いつ考えても武藤様が待っている家とかいう響きやばい。別に俺を待っているわけではないが。
ともかく鍵を開けて家に帰れば、玄関の段階でなんだかいい匂いがした。

「おう、帰ったか」

昨日いろいろぶちまけたからか、武藤様の口から今日もいんのかよが出る事はなかった。今日もいます。

「オイ、砂! 作業してきたんなら着替えてこい」
「ええ? ちゃんと着替え……あ、靴下」
「脱げ!」

玄関開けて二秒でやらかし。もう終わりである。言い訳させてもらうと普段は髪の毛一本落とさないよう気をつけている。朝は本体が落ちているので意味はないのだが。

100均で300円だと思って買ったところ500円だったスリッパを履いて靴下を洗濯機に入れる。もう少し溜まったら回しておこう。

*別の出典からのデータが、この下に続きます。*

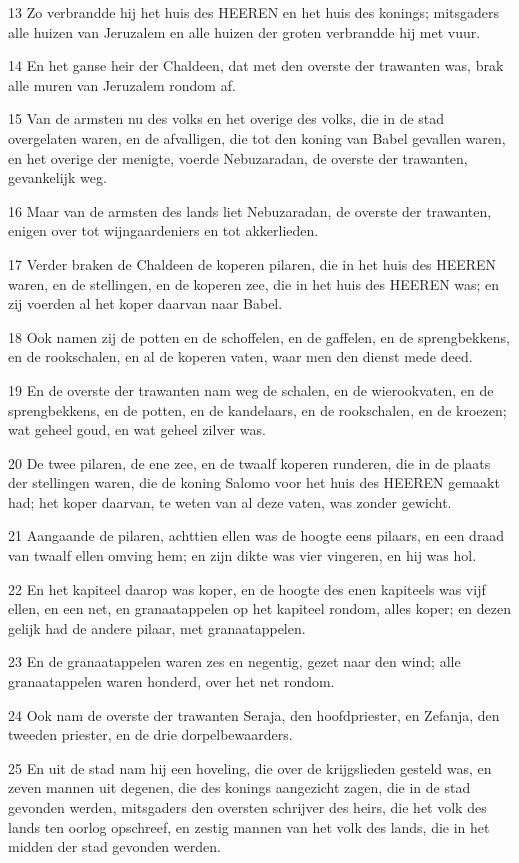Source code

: \par 13 Zo verbrandde hij het huis des HEEREN en het huis des konings; mitsgaders alle huizen van Jeruzalem en alle huizen der groten verbrandde hij met vuur.
\par 14 En het ganse heir der Chaldeen, dat met den overste der trawanten was, brak alle muren van Jeruzalem rondom af.
\par 15 Van de armsten nu des volks en het overige des volks, die in de stad overgelaten waren, en de afvalligen, die tot den koning van Babel gevallen waren, en het overige der menigte, voerde Nebuzaradan, de overste der trawanten, gevankelijk weg.
\par 16 Maar van de armsten des lands liet Nebuzaradan, de overste der trawanten, enigen over tot wijngaardeniers en tot akkerlieden.
\par 17 Verder braken de Chaldeen de koperen pilaren, die in het huis des HEEREN waren, en de stellingen, en de koperen zee, die in het huis des HEEREN was; en zij voerden al het koper daarvan naar Babel.
\par 18 Ook namen zij de potten en de schoffelen, en de gaffelen, en de sprengbekkens, en de rookschalen, en al de koperen vaten, waar men den dienst mede deed.
\par 19 En de overste der trawanten nam weg de schalen, en de wierookvaten, en de sprengbekkens, en de potten, en de kandelaars, en de rookschalen, en de kroezen; wat geheel goud, en wat geheel zilver was.
\par 20 De twee pilaren, de ene zee, en de twaalf koperen runderen, die in de plaats der stellingen waren, die de koning Salomo voor het huis des HEEREN gemaakt had; het koper daarvan, te weten van al deze vaten, was zonder gewicht.
\par 21 Aangaande de pilaren, achttien ellen was de hoogte eens pilaars, en een draad van twaalf ellen omving hem; en zijn dikte was vier vingeren, en hij was hol.
\par 22 En het kapiteel daarop was koper, en de hoogte des enen kapiteels was vijf ellen, en een net, en granaatappelen op het kapiteel rondom, alles koper; en dezen gelijk had de andere pilaar, met granaatappelen.
\par 23 En de granaatappelen waren zes en negentig, gezet naar den wind; alle granaatappelen waren honderd, over het net rondom.
\par 24 Ook nam de overste der trawanten Seraja, den hoofdpriester, en Zefanja, den tweeden priester, en de drie dorpelbewaarders.
\par 25 En uit de stad nam hij een hoveling, die over de krijgslieden gesteld was, en zeven mannen uit degenen, die des konings aangezicht zagen, die in de stad gevonden werden, mitsgaders den oversten schrijver des heirs, die het volk des lands ten oorlog opschreef, en zestig mannen van het volk des lands, die in het midden der stad gevonden werden.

「ったく……オラ、ついでに手洗ってこい! はよ席付け」
「え、おれご飯作ってない」
「お前のは作るって言わねェんだよ、レンチンだ」

作るじゃん!
リビングの方からぶっきらぼうに投げられた命令を守り、手を洗って近くにあったタオルで拭いてリビングに行く。
と。

いつも武藤様が食べているテーブルの上。全く同じ料理がコピペして反転したみたいに二つ、向かい合っている。

「……お客さんでもくるの??」
「ンでだよ。ふざけてねぇで座れ」

……え!?

「有り余ってたからな。ジャーマンポテトとガレットだ。ビーフシチューもある。足りんかったら白米食え、そこので炊いた」
「うわでっけ炊飯器。じゃなくて、えっと」
「お前の食生活を数日見てたが、不健康すぎて吐き気がしてきた。俺が管理する」

そんなに??
お前の苦労をずっと見ていたぞ……の流れから誉められないことってあるんだ。じゃなくて。
嘘でしょ。武藤様の手料理!? 口に入る!?!? 誰の!?!? 俺の!?!?
イェーイ見てる~親衛隊ユニコーン!! 見るなッッッッ!!!!

「い、いいよ別に。ずっとこれで健康だったし~……」
「自分のスペックに依存してるだけだそれは。どんだけダメになれば気が済むんだお前は。際限を知れ最高だな
「ごめん~……?」

恐る恐る武藤様の正面(武藤様の正面!?)に座れば、目の前に勢いよく深皿のサラダを置かれた。

「お前の生活には何もかも足りてねぇが、緑黄色野菜がカスほど足りてねぇ。食え」
「あ、はい」

武藤様って緑黄色野菜って言うんだ。
カトラリーの位置を見たら、幼児用の先の丸いフォークとかが用意されてあった。何? 赤ちゃんだと思われてる? 推しに赤ちゃん扱いされるのって何それ光栄。

「よし、手ェ合わせろ」
「いただきます……?」
「いただきます」

武藤様っていただきますって言うんだ。だんだん失礼な偏見になってきてる気がする。
まずはサラダを食べる。どっかで最初にサラダを食べると何かにいいと聞いたので、選択の余地がある時はサラダから食べることにしている。

まぁ言うて普通に野菜なので、緊張で味がしなくとも問題はないだろうと判断うまっ

「えっおいし。なに? どうして? 野菜なのに……?」
「ドレッシングって知らないか?」
「いつも生かマヨネーズだったから……ドレッシングすげー! 大人って感じ!」

大人の味だと思っていたドレッシングだが、さっぱりした旨味が噛めば噛むほど響いてきてとっても美味しい。ぱくぱく食べていると視線を感じて、慌てて他の料理も食べる。

次はメインのジャーマンポテトだ。ビーフシチューがあるせいでメインが何かわかんなくなってるけどジャーマンポテトがメインだ、たぶん。

まぁ、芋に関しては最近ずっと食べてるので今更新鮮味もうまっっ

「え……? これ、芋……? 俺の知ってる子……?」
「半分もうお前の知ってる芋ではねぇよ。ベーコンとか入れてるし。胡椒強めだし」
「おいしすぎる」
「良かったな」

信じて送り出した芋が美味しくなって帰ってきている。俺が知らんうちに送り出されてたので厳密には信じて送り出したわけではないけども。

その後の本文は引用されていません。